再見我兒達達
太皮
達達已離開幾天了,最初獨處時那巨大傷感已有所緩和,卻仍未完全平復,畢竟,與他朝夕共處十二年。他那震耳欲聾的吠叫和充滿活力的跳躍,那靈性的眼神和佻皮的情態,那溫馴又機靈的性格,仍充斥於家裡和我心裡的每個角落。
元旦日,在寵物善終中心內,在達達火化之前,我與他最後共處。看着我視若兒子的愛犬已沒有生命力的軀體,眼淚止不住流。都已經中年了,仍如此軟弱。這當中,有想念,有不捨,有自責。達達已十三歲,仍十分健康,曾出現的狀況也只是史納莎常見的皮膚病而已。以前,獸醫說要幫他洗牙,我和妻子死活不同意,怕麻醉藥令他一睡不起。

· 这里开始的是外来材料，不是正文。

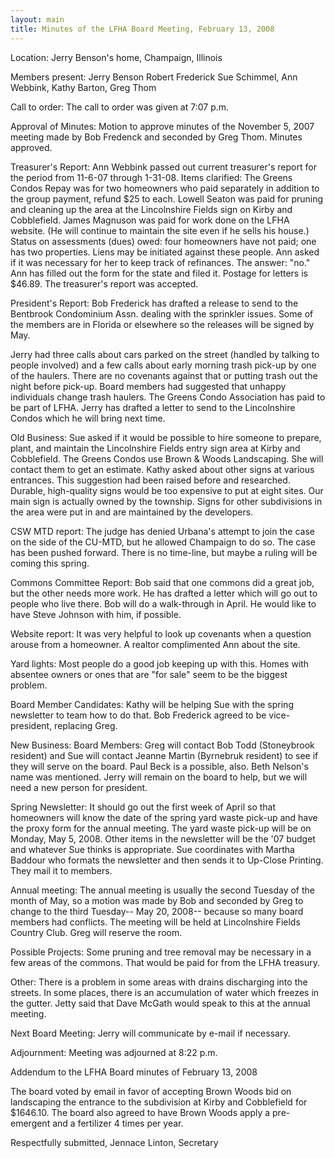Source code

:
 ```yaml
---
layout: main
title: Minutes of the LFHA Board Meeting, February 13, 2008 
---
```


Location: Jerry Benson's home, Champaign, Illinois

Members present: Jerry Benson Robert Frederick Sue Schimmel, Ann
Webbink, Kathy Barton, Greg Thom

Call to order: The call to order was given at 7:07 p.m.

  Approval of Minutes: Motion to approve minutes of the November 5,
2007 meeting made by Bob Fredenck and seconded by Greg Thom. Minutes
approved.

Treasurer's Report: 
  Ann Webbink passed out current treasurer's report for the period
from 11-6-07 through 1-31-08. Items clarified: The Greens Condos
Repay was for two homeowners who paid separately in addition to the
group payment, refund $25 to each. Lowell Seaton was paid for
pruning and cleaning up the area at the Lincolnshire Fields sign on
Kirby and Cobblefield. James Magnuson was paid for work done on the
LFHA website. (He will continue to maintain the site even if he
sells his house.) Status on assessments (dues) owed: four homeowners
have not paid; one has two properties. Liens may be initiated
against these people. Ann asked if it was necessary for her to keep
track of refinances. The answer: "no." Ann has filled out the form
for the state and filed it. Postage for letters is $46.89. The
treasurer's report was accepted.

President's Report: 
  Bob Frederick has drafted a release to send to the Bentbrook
Condominium Assn. dealing with the sprinkler issues. Some of the
members are in Florida or elsewhere so the releases will be signed
by May.

  Jerry had three calls about cars parked on the street (handled by
talking to people involved) and a few calls about early morning
trash pick-up by one of the haulers. There are no covenants against
that or putting trash out the night before pick-up. Board members
had suggested that unhappy individuals change trash haulers. The
Greens Condo Association has paid to be part of LFHA. Jerry has
drafted a letter to send to the Lincolnshire Condos which he will
bring next time.

Old Business: 
  Sue asked if it would be possible to hire someone to prepare,
plant, and maintain the Lincolnshire Fields entry sign area at Kirby
and Cobblefield. The Greens Condos use Brown & Woods Landscaping.
She will contact them to get an estimate. Kathy asked about other
signs at various entrances. This suggestion had been raised before
and researched. Durable, high-quality signs would be too expensive
to put at eight sites. Our main sign is actually owned by the
township. Signs for other subdivisions in the area were put in and
are maintained by the developers. 

CSW MTD report: 
  The judge has denied Urbana's attempt to join the case on the side
of the CU-MTD, but he allowed Champaign to do so. The case has been
pushed forward. There is no time-line, but maybe a ruling will be
coming this spring.

Commons Committee Report: 
  Bob said that one commons did a great job, but the other needs
more work. He has drafted a letter which will go out to people who
live there. Bob will do a walk-through in April. He would like to
have Steve Johnson with him, if possible.

Website report: 
  It was very helpful to look up covenants when a question arouse
from a homeowner. A realtor complimented Ann about the site.

Yard lights: 
  Most people do a good job keeping up with this. Homes with
absentee owners or ones that are "for sale" seem to be the biggest
problem.

Board Member Candidates: 
  Kathy will be helping Sue with the spring newsletter to team how
to do that. Bob Frederick agreed to be vice-president, replacing
Greg.

New Business: 
  Board Members: Greg will contact Bob Todd (Stoneybrook resident)
and Sue will contact Jeanne Martin (Byrnebruk resident) to see if
they will serve on the board. Paul Beck is a possible, also. Beth
Nelson's name was mentioned. Jerry will remain on the board to help,
but we will need a new person for president.

Spring Newsletter: 
  It should go out the first week of April so that homeowners will
know the date of the spring yard waste pick-up and have the proxy
form for the annual meeting. The yard waste pick-up will be on
Monday, May 5, 2008. Other items in the newsletter will be the '07
budget and whatever Sue thinks is appropriate. Sue coordinates with
Martha Baddour who formats the newsletter and then sends it to
Up-Close Printing. They mail it to members.

Annual meeting: 
  The annual meeting is usually the second Tuesday of the month of
May, so a motion was made by Bob and seconded by Greg to change to
the third Tuesday-- May 20, 2008-- because so many board members had
conflicts. The meeting will be held at Lincolnshire Fields Country
Club. Greg will reserve the room.

Possible Projects: 
  Some pruning and tree removal may be necessary in a few areas of
the commons. That would be paid for from the LFHA treasury.

Other: 
  There is a problem in some areas with drains discharging into the
streets. In some places, there is an accumulation of water which
freezes in the gutter. Jetty said that Dave McGath would speak to
this at the annual meeting.

Next Board Meeting: Jerry will communicate by e-mail if necessary. 

Adjournment: Meeting was adjourned at 8:22 p.m. 

Addendum to the LFHA Board minutes of February 13, 2008

  The board voted by email in favor of accepting Brown Woods bid on
landscaping the entrance to the subdivision at Kirby and Cobblefield
for $1646.10. The board also agreed to have Brown Woods apply a
pre-emergent and a fertilizer 4 times per year.

Respectfully submitted,
Jennace Linton, Secretary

也許,家裡有新成員,我們已不像以前般着緊他,也許,對他的生命力太有信心。正如我在臉書上所說,他耳朵接連出現血腫須要治理,第一次動手術我們還猶豫過,第二次,儘管換了醫生,基於首次的成功經驗,我竟丢下對麻醉藥的戒心,二話不說就同意了,間接將他送上黃泉。達達冰冷的屍體,只換來診所“麻醉藥敏感”和“第一次手術只是幸運”的鬼話。

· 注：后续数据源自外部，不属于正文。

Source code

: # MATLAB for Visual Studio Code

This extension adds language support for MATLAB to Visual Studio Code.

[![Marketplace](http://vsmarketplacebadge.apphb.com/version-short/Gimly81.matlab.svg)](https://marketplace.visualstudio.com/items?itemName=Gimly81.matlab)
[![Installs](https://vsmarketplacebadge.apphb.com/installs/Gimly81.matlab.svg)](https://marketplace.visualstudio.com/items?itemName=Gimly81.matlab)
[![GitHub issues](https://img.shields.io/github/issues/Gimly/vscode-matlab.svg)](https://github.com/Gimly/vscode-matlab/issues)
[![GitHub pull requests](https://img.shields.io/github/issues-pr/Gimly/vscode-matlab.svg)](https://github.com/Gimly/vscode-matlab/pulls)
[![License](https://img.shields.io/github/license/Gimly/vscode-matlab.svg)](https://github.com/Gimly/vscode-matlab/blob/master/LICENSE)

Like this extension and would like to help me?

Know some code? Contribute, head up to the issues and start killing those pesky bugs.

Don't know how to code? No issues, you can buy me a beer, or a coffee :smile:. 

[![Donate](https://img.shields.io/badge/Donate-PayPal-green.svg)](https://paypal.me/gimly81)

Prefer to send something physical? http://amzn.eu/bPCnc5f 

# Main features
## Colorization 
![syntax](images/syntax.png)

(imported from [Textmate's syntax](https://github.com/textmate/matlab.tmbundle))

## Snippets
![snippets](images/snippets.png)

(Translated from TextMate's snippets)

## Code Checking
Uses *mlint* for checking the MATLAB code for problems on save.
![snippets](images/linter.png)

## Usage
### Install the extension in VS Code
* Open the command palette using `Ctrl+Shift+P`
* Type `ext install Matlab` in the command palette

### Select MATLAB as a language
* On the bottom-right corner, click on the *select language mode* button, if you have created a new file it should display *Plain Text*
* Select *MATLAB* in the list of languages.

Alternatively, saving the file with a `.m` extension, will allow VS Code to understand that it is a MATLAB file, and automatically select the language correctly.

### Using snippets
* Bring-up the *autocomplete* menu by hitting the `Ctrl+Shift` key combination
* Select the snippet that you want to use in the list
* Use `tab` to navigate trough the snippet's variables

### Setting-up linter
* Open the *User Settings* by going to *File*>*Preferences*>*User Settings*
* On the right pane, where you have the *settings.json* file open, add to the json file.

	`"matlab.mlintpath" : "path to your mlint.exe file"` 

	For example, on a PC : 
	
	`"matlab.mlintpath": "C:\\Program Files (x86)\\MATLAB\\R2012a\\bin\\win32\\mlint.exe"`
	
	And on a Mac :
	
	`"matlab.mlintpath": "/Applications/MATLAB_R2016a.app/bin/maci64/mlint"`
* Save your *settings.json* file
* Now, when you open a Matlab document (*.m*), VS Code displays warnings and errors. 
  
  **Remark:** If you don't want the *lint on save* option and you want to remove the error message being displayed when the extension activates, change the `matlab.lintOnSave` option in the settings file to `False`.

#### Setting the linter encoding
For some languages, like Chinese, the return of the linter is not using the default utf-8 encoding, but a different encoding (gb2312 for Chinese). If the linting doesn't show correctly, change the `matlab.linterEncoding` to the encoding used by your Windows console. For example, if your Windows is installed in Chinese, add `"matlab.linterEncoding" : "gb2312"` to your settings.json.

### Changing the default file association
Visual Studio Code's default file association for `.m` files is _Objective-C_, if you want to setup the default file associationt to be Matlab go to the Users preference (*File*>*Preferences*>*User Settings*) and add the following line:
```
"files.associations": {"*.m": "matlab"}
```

雖然已經接受他離開的事實,卻仍十分不捨。住所門旁的牆壁有一片深約一吋的抓痕,是這些年來他對主人思念的體現。每一天,由他聽到電梯提示聲響,到我們拉開鐵閘打開木門,他都會按捺不住即將見到主人的興奮而用力抓劃,一天一天積累而成。那片抓痕,也許會存在下去吧!

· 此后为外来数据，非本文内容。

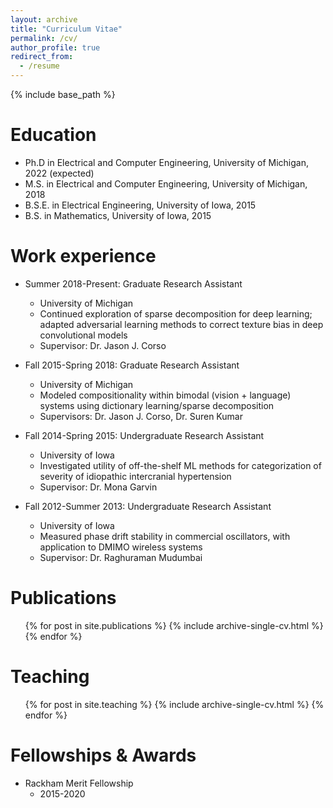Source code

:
 ```yaml
---
layout: archive
title: "Curriculum Vitae"
permalink: /cv/
author_profile: true
redirect_from:
  - /resume
---
```


{% include base_path %}

Education
======
* Ph.D in Electrical and Computer Engineering, University of Michigan, 2022 (expected)
* M.S. in Electrical and Computer Engineering, University of Michigan, 2018
* B.S.E. in Electrical Engineering, University of Iowa, 2015
* B.S. in Mathematics, University of Iowa, 2015

Work experience
======
* Summer 2018-Present: Graduate Research Assistant
  * University of Michigan
  * Continued exploration of sparse decomposition for deep learning; adapted adversarial learning methods to correct texture bias in deep convolutional models
  * Supervisor: Dr. Jason J. Corso
  
* Fall 2015-Spring 2018: Graduate Research Assistant
  * University of Michigan
  * Modeled compositionality within bimodal (vision + language) systems using dictionary learning/sparse decomposition
  * Supervisors: Dr. Jason J. Corso, Dr. Suren Kumar
  
* Fall 2014-Spring 2015: Undergraduate Research Assistant
  * University of Iowa
  * Investigated utility of off-the-shelf ML methods for categorization of severity of idiopathic intercranial hypertension
  * Supervisor: Dr. Mona Garvin

* Fall 2012-Summer 2013: Undergraduate Research Assistant
  * University of Iowa
  * Measured phase drift stability in commercial oscillators, with application to DMIMO wireless systems
  * Supervisor: Dr. Raghuraman Mudumbai

Publications
======
  <ul>{% for post in site.publications %}
    {% include archive-single-cv.html %}
  {% endfor %}</ul>

Teaching
======
  <ul>{% for post in site.teaching %}
    {% include archive-single-cv.html %}
  {% endfor %}</ul>

Fellowships & Awards
======
* Rackham Merit Fellowship
  * 2015-2020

一周前,我做夢也想不到,二○二一年的第一篇文章會寫這個題目,有很多話想對達達說,現在卻寫不出來了。達達是我有生之年中情感互動最好的寵物。這幾天我腦海內一直出現宗教主題電影《天堂小屋》(The Shack),特意重看一次,雖無宗教信仰,卻也提醒我不要沉浸於悲傷中,要學會放下。在天堂上,達達應該在快活地奔跑着吧?我相信他一定正在追咬那比他早離世的老狗阿B呢!